I learned to keep a low profile when Mother was in a bad mood because she was likely to punish me for merely getting in her way. I’d play quietly in my room or go outside when the weather permitted. When she was in a good mood, it was OK to be seen, but frequently I couldn’t tell the difference, so I played it safe and stayed out of her way. The silver lining to being neglected was developing self-reliance.

Many Skills Are Dependent on Self-Reliance

Self-reliance is the ability to take care of yourself without needing help from others. It is being able to make decisions for yourself. Critical thinking , creative thinking , and problem-solving are skills that emerge from a sense of self-reliance.

As I’ve written before, I was bullied by boys older than me both at school and in my neighborhood. After school, if none of my friends were around, I played in my backyard rather than risk running into the older kids on the street. This occurred often enough that I learned to entertain myself. I remember creating elaborate stories for my toy soldiers and cars while I played in my sandbox or tree house. I was practicing self-care, which is also a trait of self-reliance.

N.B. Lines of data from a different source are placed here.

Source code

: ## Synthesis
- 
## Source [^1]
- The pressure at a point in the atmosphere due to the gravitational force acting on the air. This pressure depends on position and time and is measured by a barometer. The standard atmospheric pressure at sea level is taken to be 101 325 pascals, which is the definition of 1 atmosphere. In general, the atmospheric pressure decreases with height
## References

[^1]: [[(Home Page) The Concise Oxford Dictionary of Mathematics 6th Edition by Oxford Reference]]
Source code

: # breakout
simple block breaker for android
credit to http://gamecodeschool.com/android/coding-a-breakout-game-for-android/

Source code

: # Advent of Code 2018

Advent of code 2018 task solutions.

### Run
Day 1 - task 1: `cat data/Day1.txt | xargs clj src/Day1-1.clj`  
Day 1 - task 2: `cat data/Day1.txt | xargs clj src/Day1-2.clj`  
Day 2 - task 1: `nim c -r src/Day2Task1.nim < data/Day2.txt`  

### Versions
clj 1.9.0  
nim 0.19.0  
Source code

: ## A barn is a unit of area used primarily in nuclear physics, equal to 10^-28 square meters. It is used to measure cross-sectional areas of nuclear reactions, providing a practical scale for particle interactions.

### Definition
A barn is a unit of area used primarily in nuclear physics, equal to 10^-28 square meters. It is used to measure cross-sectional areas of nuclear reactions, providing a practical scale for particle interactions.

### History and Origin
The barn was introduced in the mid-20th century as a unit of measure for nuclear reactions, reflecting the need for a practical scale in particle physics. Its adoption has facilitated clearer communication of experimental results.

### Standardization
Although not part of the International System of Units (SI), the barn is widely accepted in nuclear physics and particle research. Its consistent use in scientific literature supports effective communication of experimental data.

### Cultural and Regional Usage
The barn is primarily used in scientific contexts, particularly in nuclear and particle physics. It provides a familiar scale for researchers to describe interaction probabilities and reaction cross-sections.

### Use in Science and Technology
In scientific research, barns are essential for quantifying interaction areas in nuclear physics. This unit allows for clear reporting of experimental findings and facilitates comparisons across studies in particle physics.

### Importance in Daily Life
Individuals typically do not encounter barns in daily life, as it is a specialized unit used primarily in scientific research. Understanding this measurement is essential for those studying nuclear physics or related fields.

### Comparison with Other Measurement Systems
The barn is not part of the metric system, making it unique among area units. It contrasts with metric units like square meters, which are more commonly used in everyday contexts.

My self-reliance grew rapidly when I started wanting money. If I wanted a particular toy like my friends had and I asked Dad for the money (if I asked Mother, she’d tell me to ask Dad), he might say wait until Christmas and your birthday (which came close together on the calendar. (I frequently heard the words, “This is your Christmas and birthday present.”) If I wanted it immediately, he’d suggest I earn the money.

Too Young to Understand

Dad would make suggestions on how I could earn money, but often his suggestions were too difficult for me to engage in at the age I was asking.

For example, when I was nine years old, my father said I should start a lawn mowing business. However, he told me I couldn’t use his lawn mower; I would have to buy my own. He said he would loan me the money for a lawn mower, and I would have to pay that back before I could spend any of my earnings on the thing that I wanted. Buying a lawn mower, finding customers, mowing their grass, and repaying the loan were all too big in scope for me to fathom. Nevertheless, he planted the seed of independence which germinated into all the small businesses I have started over the years.

Sometimes, Dad would offer to split the cost with me, but it was still up to me to earn my half. If it was a small amount of money, he would provide me the opportunity to earn it by washing his car or shining his shoes. These were jobs I could handle.

However, Dad never paid me to mow our lawn or rake leaves. He said those were chores I was obligated to do as part of the family.

My Entrepreneurial Spirit Was Born From Self-Reliance

My financial self-reliance took off when I learned I could make money by collecting returnable soda pop bottles for their deposit. It became my primary source of income as a child, and I would spend some time every day after school walking alongside a highway near my house to find them. I was thrilled when the deposit was increased from 2 cents to 3 cents per bottle—it felt like getting a raise.

When I was 13 years old, Dad would occasionally pay me $1 an hour to pick up trash on his construction sites and burn it in a barrel. When I turned 15, I was old enough to get a real job in a fast-food restaurant (it paid $1.15 an hour which was 72 percent of minimum wage). Once I started earning a regular wage, I started buying many of the things I’d long wanted. I also started paying for stuff my parents used to provide such as clothing.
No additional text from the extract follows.